Gradually, as these magic moments continued, a deep loving connection to something larger than my own life became my prevailing experience. I have had such moments frequently in recent years, but something new was beginning to shift within me now. The connection to Source or Spirit was less fleeting, more a part of me. As the external world continued to be rocked by the changes inherent in 2012 and the Great Shift, I found that, within me, everything that was not trust in the presence of Spirit in all things began to dissolve. Old rigid ways of perceiving the world fell away. As did fear. I was not completely fearless (impossible—I am human), but I feared less.

Months later, after continued inner journeying on my own and at various spiritual gatherings, I find that this opening/shedding process has continued. I am no longer run by fear. Instead, at any given moment, I can connect to a spacious silent place within where peace and a trusting calm exist (see previous post “Infinity”). And I truly believe that now is the time when we all can find that inner space and open our hearts to a greater trust, a greater love.

 

Unplugged and Reconnected

Not long ago, I decided to unplug myself from technology for a month. I took a mini-sabbatical from computers (including all email and editorial work), TV, and radio (I don’t own a cell phone). It was with a huge sigh of relief that I did this. My days had begun to be filled with such constant busyness that even finding time to meditate or take long walks seemed difficult. When I stopped sitting for hours in front of the computer, my life opened up all around me.

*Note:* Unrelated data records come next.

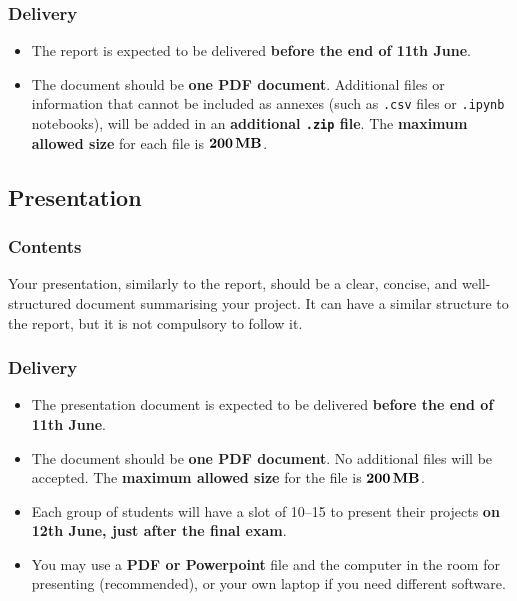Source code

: \documentclass[11pt]{exam}
\begin{document}
    \subsubsection{Delivery}
    \begin{itemize}
        \item The report is expected to be delivered \href{https://atenea.upc.edu/mod/assign/view.php?id=4865448}{} \textbf{before the end of 11th June}.
        \item The document should be \textbf{one PDF document}. Additional files or information that cannot be included as annexes (such as \texttt{.csv} files or \texttt{.ipynb} notebooks), will be added in an \textbf{additional \texttt{.zip} file}. The \textbf{maximum allowed size} for each file is $\SI{\mathbf{200}}{\mathbf{\mega\byte}}$.
    \end{itemize}

    \subsection{Presentation}
    \label{subsec:presentation}
    \subsubsection{Contents}
    Your presentation, similarly to the report, should be a clear, concise, and well-structured document summarising your project. It can have a similar structure to the report, but it is not compulsory to follow it.

    \subsubsection{Delivery}
    \begin{itemize}
        \item The presentation document is expected to be delivered \href{https://atenea.upc.edu/mod/assign/view.php?id=4973442}{} \textbf{before the end of 11th June}.
        \item The document should be \textbf{one PDF document}. No additional files will be accepted. The \textbf{maximum allowed size} for the file is $\SI{\mathbf{200}}{\mathbf{\mega\byte}}$.
        \item Each group of students will have a slot of \SIrange{10}{15}{\min} to present their projects \textbf{on 12th June, just after the final exam}.
        \item You may use a \textbf{PDF or Powerpoint} file and the computer in the room for presenting (recommended), or your own laptop if you need different software.
    \end{itemize}
\end{document}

At the same time that I closed the technology door, I opened another door—to the natural world outdoors and the world of spirit present everywhere. Outside in my backyard, I gardened, read, meditated, or just gazed at passing clouds in the sky or the sun on the flowers in my garden. I often felt transported to another dimension where only infinite variations of light were real. Life seemed as fragile and precious as a flower petal or an inhaled breath. There were moments when all I felt was gratitude for the gift of being alive.

In my journal I wrote: “We have this one lifetime to live in a human body, to look through human eyes and see the beauty of the world. I just want to drink in the wonders all around me, to feel in my heart each exquisite detail of flower, leaf, and cloud. I could look at the sky forever and never come to the end of its magnificence. Every bird and butterfly and bee is a tiny miracle. In the swirling center of each flower is a sacred universe. I am so blessed to have this life on Earth. I don’t want to miss a thing. I don’t want to lose a second looking at a computer or TV when the world and all its breathtaking beauty is just outside the door.”

Along with the wonder and awe came a deep connection to the living spirit that existed in the natural world all around me. The spirit within me embraced the spirit everywhere outside of me, and I stepped into a profound experience of oneness that expanded with each passing day. I found that within each exquisite detail of the universe that I perceived with my physical eyes was an invisible thread that led to the infinite Source of all things. William Blake described this perfectly: “To See a World in a Grain of Sand/And a Heaven in a Wildflower/Hold Infinity in the palm of your hand/And Eternity in an hour.”

So did I renounce all technology for the rest of my life after discovering “God in the details”? No, of course not. We live in a human world that has manifested global communication via the Internet. If it doesn’t overtake your life, it can be a wonderful vehicle for experiencing worldwide interconnections. The key is balance, as in all things. I still check my email, visit favorite websites, and even listen to spiritual webcasts, but I’m now more in touch with when it’s time to turn off the computer and walk out the door into nature’s paradise.